_Task instructions_
Look in the data below for the line that contains "#### Definition and Applications". Copy that line and the remaining lines exactly.

BEGIN Records for the exercise

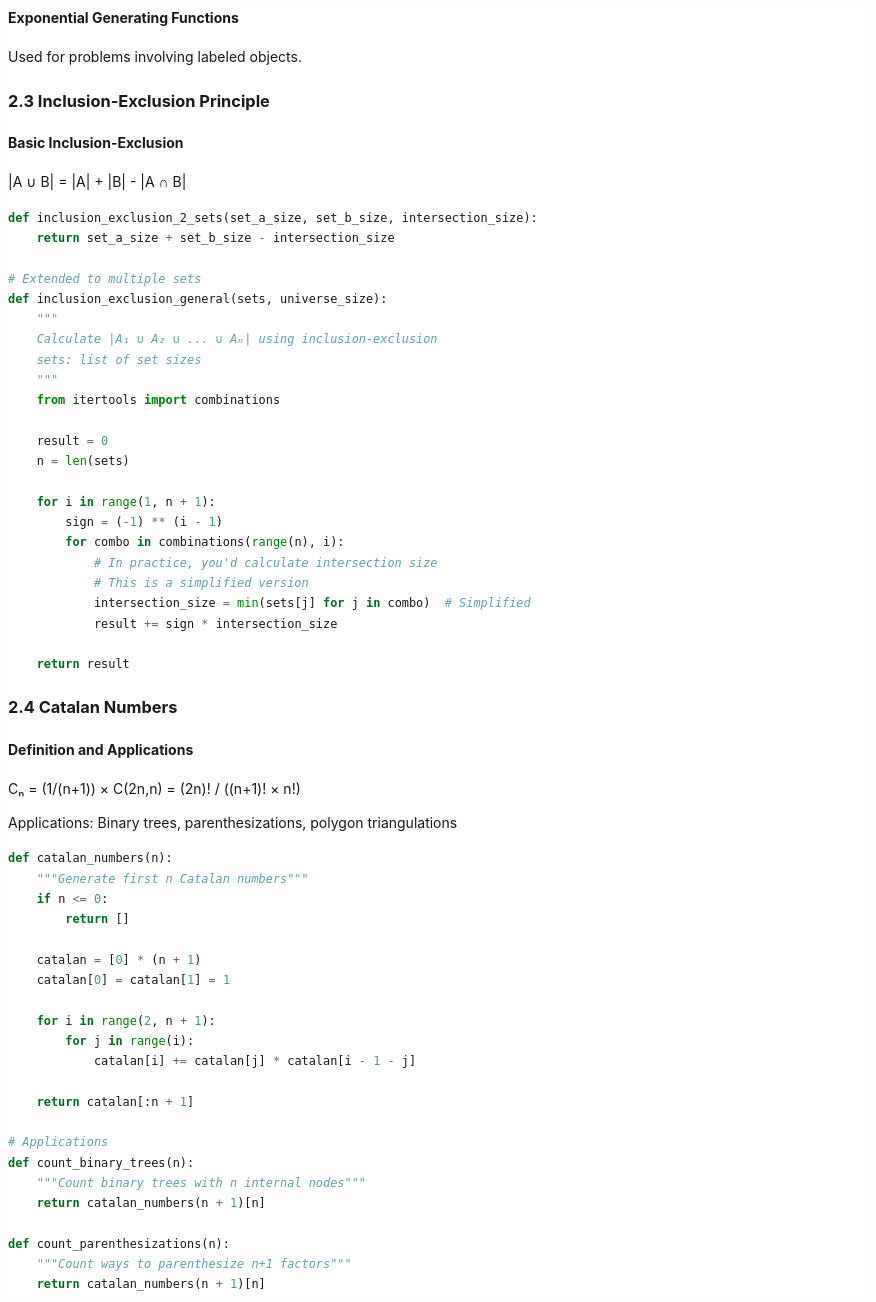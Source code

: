 #### Exponential Generating Functions
Used for problems involving labeled objects.

### 2.3 Inclusion-Exclusion Principle

#### Basic Inclusion-Exclusion
|A ∪ B| = |A| + |B| - |A ∩ B|

```python
def inclusion_exclusion_2_sets(set_a_size, set_b_size, intersection_size):
    return set_a_size + set_b_size - intersection_size

# Extended to multiple sets
def inclusion_exclusion_general(sets, universe_size):
    """
    Calculate |A₁ ∪ A₂ ∪ ... ∪ Aₙ| using inclusion-exclusion
    sets: list of set sizes
    """
    from itertools import combinations
    
    result = 0
    n = len(sets)
    
    for i in range(1, n + 1):
        sign = (-1) ** (i - 1)
        for combo in combinations(range(n), i):
            # In practice, you'd calculate intersection size
            # This is a simplified version
            intersection_size = min(sets[j] for j in combo)  # Simplified
            result += sign * intersection_size
    
    return result
```

### 2.4 Catalan Numbers

#### Definition and Applications
Cₙ = (1/(n+1)) × C(2n,n) = (2n)! / ((n+1)! × n!)

Applications: Binary trees, parenthesizations, polygon triangulations

```python
def catalan_numbers(n):
    """Generate first n Catalan numbers"""
    if n <= 0:
        return []
    
    catalan = [0] * (n + 1)
    catalan[0] = catalan[1] = 1
    
    for i in range(2, n + 1):
        for j in range(i):
            catalan[i] += catalan[j] * catalan[i - 1 - j]
    
    return catalan[:n + 1]

# Applications
def count_binary_trees(n):
    """Count binary trees with n internal nodes"""
    return catalan_numbers(n + 1)[n]

def count_parenthesizations(n):
    """Count ways to parenthesize n+1 factors"""
    return catalan_numbers(n + 1)[n]
```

END Records for the exercise

_Solution_
#### Definition and Applications
Cₙ = (1/(n+1)) × C(2n,n) = (2n)! / ((n+1)! × n!)

Applications: Binary trees, parenthesizations, polygon triangulations

```python
def catalan_numbers(n):
    """Generate first n Catalan numbers"""
    if n <= 0:
        return []
    
    catalan = [0] * (n + 1)
    catalan[0] = catalan[1] = 1
    
    for i in range(2, n + 1):
        for j in range(i):
            catalan[i] += catalan[j] * catalan[i - 1 - j]
    
    return catalan[:n + 1]

# Applications
def count_binary_trees(n):
    """Count binary trees with n internal nodes"""
    return catalan_numbers(n + 1)[n]

def count_parenthesizations(n):
    """Count ways to parenthesize n+1 factors"""
    return catalan_numbers(n + 1)[n]
```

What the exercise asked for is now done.